- _EXERCISE GOAL_
Nothing is needed except the lines below that run from the one with "# predictnw.py" through the one with "To view the", repeated exactly.
--------------------------------
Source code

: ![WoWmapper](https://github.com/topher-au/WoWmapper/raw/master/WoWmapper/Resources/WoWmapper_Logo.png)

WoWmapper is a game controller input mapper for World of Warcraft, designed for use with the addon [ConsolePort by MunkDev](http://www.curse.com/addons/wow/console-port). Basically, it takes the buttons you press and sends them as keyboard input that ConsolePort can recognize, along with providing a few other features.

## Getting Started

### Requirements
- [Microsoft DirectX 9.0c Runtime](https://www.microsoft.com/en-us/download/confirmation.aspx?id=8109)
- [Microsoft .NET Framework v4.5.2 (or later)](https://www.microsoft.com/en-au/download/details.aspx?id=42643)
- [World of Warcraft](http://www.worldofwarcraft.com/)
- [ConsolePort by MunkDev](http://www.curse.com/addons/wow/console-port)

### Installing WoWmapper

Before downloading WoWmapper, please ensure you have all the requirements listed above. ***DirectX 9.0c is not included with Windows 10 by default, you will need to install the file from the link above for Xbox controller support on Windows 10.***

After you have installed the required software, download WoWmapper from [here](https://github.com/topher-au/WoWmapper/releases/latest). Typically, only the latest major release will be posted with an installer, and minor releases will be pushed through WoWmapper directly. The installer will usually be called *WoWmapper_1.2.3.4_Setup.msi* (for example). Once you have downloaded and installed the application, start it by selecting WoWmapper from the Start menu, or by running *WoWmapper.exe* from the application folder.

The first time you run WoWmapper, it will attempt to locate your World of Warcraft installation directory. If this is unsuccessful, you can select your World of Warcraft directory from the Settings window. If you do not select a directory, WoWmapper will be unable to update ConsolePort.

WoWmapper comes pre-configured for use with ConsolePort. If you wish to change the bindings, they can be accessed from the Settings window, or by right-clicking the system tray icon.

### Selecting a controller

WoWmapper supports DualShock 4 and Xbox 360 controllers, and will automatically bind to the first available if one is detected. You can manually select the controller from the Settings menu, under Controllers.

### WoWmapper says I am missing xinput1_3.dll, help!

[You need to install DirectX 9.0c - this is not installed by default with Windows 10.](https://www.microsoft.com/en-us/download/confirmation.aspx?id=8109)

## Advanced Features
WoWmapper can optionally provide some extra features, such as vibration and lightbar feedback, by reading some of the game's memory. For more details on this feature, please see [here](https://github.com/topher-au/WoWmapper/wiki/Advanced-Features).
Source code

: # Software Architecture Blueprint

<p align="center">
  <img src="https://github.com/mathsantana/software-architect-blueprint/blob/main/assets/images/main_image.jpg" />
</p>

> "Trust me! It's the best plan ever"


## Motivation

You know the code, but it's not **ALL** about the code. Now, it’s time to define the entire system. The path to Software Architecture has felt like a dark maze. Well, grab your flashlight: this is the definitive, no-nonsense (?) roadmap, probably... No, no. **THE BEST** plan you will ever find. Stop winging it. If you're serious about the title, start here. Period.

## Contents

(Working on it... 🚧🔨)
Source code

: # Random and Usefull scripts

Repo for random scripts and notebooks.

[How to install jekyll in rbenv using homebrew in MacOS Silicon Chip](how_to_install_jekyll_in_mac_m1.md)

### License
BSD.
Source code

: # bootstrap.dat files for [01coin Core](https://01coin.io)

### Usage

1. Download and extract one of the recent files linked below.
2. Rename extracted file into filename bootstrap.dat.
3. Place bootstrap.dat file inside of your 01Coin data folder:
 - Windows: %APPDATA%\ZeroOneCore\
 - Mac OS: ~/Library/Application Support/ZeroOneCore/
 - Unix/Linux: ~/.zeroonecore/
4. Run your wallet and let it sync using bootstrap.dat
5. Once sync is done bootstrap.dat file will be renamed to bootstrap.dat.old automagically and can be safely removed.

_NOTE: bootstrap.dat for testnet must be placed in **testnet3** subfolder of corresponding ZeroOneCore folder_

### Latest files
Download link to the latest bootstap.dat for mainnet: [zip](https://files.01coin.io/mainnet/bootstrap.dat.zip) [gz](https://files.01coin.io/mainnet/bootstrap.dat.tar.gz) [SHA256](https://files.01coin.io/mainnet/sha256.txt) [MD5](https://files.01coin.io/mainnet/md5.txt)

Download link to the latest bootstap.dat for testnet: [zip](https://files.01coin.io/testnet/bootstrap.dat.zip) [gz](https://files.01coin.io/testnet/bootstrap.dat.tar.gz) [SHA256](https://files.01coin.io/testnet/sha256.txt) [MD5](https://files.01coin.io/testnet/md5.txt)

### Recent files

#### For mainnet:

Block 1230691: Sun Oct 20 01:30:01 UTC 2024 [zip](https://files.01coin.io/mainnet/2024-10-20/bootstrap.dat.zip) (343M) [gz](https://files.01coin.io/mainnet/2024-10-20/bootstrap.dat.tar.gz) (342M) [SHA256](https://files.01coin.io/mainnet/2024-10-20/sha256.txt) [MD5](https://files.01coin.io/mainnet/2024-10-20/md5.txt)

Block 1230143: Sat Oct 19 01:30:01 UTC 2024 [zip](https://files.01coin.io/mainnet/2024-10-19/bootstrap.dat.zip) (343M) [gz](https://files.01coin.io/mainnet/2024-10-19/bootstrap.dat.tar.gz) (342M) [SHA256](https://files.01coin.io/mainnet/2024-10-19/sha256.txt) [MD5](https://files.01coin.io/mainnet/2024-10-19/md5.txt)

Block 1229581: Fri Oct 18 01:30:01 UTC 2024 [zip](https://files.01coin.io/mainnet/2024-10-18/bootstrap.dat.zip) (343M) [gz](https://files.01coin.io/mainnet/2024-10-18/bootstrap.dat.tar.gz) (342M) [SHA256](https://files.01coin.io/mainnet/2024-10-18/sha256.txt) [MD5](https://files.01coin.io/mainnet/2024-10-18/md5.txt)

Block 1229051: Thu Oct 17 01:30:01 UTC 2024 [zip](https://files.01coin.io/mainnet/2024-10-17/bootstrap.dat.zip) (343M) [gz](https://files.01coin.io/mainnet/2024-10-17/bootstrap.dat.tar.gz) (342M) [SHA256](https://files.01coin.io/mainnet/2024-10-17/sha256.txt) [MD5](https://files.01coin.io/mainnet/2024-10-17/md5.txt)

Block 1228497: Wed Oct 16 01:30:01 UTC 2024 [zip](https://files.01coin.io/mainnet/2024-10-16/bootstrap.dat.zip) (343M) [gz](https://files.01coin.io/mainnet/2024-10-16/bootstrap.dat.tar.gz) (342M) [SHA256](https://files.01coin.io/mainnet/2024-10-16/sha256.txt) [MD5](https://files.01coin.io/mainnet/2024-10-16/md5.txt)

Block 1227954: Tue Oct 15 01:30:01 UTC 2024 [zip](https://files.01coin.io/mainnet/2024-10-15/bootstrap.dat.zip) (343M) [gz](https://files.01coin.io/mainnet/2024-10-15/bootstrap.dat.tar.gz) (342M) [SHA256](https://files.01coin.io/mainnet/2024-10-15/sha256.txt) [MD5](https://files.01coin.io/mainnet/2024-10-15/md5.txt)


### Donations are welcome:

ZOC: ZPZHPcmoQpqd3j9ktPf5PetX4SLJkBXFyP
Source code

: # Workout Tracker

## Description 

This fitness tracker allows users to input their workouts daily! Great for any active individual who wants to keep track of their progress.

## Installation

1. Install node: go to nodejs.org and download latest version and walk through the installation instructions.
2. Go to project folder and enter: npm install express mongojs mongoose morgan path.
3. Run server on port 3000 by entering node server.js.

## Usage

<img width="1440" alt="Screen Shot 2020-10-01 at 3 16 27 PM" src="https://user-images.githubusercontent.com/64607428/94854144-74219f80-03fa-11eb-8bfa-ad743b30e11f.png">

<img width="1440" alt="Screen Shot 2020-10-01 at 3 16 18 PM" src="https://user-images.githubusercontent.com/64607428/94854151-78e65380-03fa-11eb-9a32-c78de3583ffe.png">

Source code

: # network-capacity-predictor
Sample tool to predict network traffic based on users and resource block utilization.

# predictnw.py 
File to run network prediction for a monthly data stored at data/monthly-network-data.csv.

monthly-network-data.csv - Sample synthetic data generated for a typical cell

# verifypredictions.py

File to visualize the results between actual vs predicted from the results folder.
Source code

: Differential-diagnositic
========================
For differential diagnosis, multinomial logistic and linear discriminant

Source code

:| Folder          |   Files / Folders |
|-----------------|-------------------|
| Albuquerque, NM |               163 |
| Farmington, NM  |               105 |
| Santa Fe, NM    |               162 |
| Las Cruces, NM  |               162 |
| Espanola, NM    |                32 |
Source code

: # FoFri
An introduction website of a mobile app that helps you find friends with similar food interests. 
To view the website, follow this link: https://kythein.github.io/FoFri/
--------------------------------
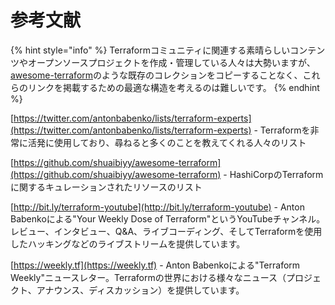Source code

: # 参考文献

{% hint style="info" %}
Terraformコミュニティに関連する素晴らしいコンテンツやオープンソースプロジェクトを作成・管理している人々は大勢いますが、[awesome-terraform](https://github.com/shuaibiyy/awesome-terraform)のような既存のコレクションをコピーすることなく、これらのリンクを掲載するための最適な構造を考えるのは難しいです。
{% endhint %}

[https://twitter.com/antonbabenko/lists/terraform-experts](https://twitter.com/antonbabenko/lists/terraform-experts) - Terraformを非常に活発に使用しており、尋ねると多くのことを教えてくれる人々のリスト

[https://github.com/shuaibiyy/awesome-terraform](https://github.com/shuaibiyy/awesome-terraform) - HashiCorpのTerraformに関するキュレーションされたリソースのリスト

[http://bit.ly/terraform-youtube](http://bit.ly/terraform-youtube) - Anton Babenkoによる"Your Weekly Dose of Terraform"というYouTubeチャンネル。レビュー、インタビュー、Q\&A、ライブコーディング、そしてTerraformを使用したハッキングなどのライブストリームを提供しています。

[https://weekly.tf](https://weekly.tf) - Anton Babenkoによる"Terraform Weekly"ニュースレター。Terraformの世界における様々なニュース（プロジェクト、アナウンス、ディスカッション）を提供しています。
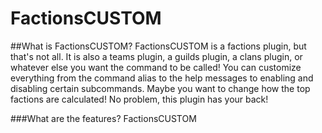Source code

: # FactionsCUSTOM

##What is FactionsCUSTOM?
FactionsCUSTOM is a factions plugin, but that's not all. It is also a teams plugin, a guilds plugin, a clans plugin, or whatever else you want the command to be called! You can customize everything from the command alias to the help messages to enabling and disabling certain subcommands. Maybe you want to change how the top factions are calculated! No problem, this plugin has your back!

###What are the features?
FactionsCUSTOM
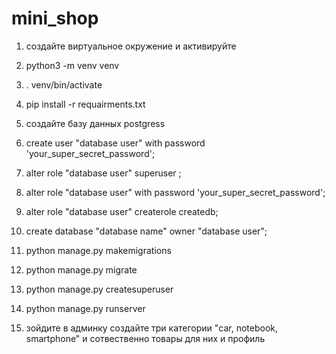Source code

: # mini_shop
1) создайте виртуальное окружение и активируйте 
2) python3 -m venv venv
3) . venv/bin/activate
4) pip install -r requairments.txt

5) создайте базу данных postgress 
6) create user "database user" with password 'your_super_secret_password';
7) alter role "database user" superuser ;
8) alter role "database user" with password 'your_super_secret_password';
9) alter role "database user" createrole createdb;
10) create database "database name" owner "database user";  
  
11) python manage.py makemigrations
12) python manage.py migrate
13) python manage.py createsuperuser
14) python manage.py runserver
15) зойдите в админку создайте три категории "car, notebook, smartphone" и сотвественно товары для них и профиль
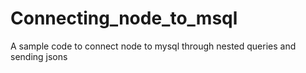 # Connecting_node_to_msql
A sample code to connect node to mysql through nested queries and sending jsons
--------------------------------
- _ANSWER TO THE EXERCISE_
# predictnw.py 
File to run network prediction for a monthly data stored at data/monthly-network-data.csv.

monthly-network-data.csv - Sample synthetic data generated for a typical cell

# verifypredictions.py

File to visualize the results between actual vs predicted from the results folder.
Source code

: Differential-diagnositic
========================
For differential diagnosis, multinomial logistic and linear discriminant

Source code

:| Folder          |   Files / Folders |
|-----------------|-------------------|
| Albuquerque, NM |               163 |
| Farmington, NM  |               105 |
| Santa Fe, NM    |               162 |
| Las Cruces, NM  |               162 |
| Espanola, NM    |                32 |
Source code

: # FoFri
An introduction website of a mobile app that helps you find friends with similar food interests. 
To view the website, follow this link: https://kythein.github.io/FoFri/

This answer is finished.